(WHAT YOU NEED TO DO):
Determine the number of lines in the listing below where the string "faciles" occurs; answer with the number alone.
===
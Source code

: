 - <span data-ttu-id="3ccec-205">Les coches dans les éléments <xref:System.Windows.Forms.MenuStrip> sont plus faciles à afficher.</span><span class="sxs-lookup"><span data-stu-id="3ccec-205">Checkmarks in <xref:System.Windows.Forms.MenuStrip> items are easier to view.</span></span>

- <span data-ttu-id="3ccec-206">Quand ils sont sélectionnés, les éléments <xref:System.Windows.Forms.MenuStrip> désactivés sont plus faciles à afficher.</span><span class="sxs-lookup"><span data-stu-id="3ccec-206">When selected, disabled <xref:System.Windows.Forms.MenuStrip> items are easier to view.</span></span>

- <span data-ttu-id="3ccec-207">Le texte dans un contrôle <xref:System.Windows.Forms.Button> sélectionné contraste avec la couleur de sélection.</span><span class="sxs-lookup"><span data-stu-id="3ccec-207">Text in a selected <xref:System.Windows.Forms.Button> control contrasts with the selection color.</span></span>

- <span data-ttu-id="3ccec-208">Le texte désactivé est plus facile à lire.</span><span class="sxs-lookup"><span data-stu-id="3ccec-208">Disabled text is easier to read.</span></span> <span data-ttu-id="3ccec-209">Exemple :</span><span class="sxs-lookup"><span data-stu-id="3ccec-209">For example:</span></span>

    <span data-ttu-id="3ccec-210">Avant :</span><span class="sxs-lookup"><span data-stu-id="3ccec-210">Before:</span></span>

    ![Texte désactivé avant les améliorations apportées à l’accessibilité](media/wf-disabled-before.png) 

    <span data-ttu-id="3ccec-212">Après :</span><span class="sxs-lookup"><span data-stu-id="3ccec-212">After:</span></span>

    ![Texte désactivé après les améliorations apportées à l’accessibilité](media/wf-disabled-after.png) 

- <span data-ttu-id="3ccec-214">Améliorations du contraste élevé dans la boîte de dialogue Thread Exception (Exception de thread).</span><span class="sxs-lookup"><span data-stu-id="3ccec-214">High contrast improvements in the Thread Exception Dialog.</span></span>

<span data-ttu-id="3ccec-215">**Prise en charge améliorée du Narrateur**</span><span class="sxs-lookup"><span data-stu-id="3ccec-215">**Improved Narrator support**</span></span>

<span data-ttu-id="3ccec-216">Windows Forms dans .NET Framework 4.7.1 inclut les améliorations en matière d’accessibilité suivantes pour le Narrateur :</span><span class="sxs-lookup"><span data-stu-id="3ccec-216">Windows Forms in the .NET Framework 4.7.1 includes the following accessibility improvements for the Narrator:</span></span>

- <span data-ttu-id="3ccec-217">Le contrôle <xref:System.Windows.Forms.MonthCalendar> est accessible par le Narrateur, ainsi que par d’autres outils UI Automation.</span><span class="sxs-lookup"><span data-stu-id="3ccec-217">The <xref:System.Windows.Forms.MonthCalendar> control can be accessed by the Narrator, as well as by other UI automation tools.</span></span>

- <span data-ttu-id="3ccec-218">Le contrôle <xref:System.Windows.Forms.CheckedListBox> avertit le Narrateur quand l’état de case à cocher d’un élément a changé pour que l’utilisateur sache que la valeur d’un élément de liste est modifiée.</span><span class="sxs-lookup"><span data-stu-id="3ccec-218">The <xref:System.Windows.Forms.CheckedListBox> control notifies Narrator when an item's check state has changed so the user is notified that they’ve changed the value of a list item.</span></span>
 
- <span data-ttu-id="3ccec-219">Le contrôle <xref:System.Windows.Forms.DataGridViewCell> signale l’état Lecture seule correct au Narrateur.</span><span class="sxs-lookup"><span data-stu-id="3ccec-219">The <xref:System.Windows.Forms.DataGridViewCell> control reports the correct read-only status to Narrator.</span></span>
===
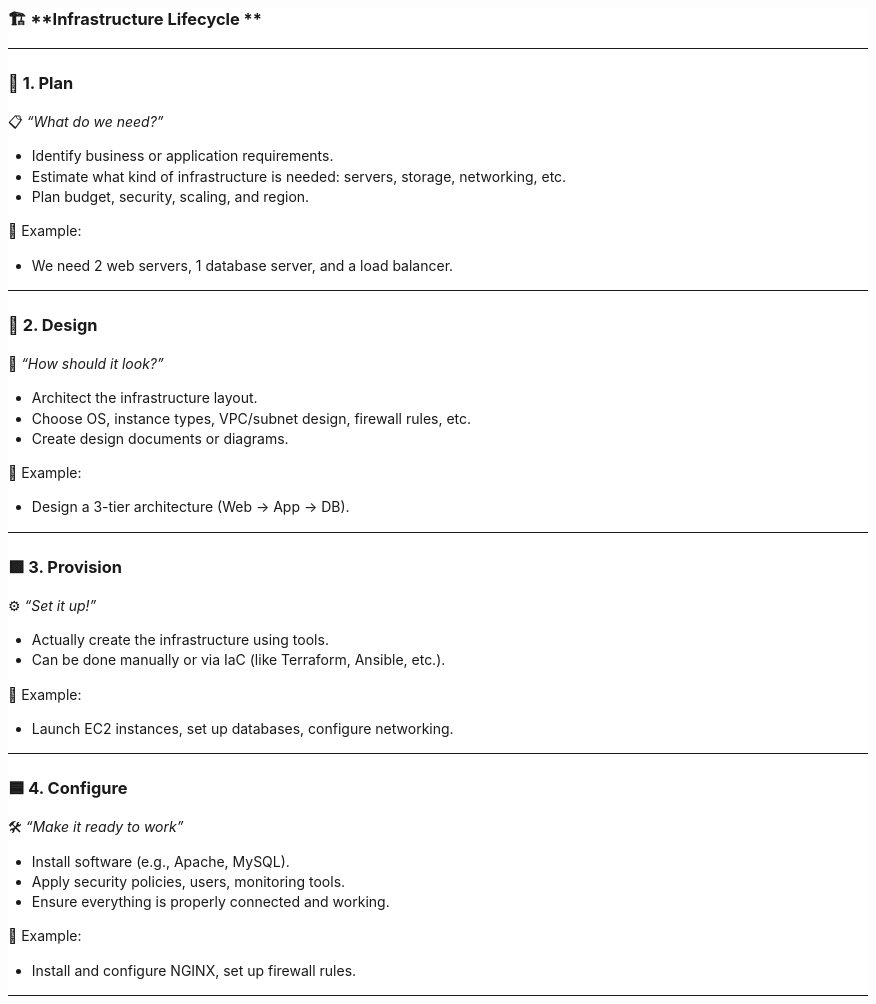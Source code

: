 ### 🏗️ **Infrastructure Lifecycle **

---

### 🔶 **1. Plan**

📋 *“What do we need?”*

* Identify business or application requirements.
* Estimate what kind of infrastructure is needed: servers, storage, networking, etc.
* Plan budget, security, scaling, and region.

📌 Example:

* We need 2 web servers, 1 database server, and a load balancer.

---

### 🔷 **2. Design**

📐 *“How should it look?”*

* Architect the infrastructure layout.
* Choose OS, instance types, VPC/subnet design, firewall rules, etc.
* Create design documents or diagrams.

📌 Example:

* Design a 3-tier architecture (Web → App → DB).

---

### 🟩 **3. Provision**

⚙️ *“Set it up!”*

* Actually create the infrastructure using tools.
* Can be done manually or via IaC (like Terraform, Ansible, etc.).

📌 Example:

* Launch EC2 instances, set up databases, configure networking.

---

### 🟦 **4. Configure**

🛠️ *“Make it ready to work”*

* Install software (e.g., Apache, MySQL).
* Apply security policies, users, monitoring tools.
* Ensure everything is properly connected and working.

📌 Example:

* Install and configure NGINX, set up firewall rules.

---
===
(ANSWER FOR THIS EXERCISE):
2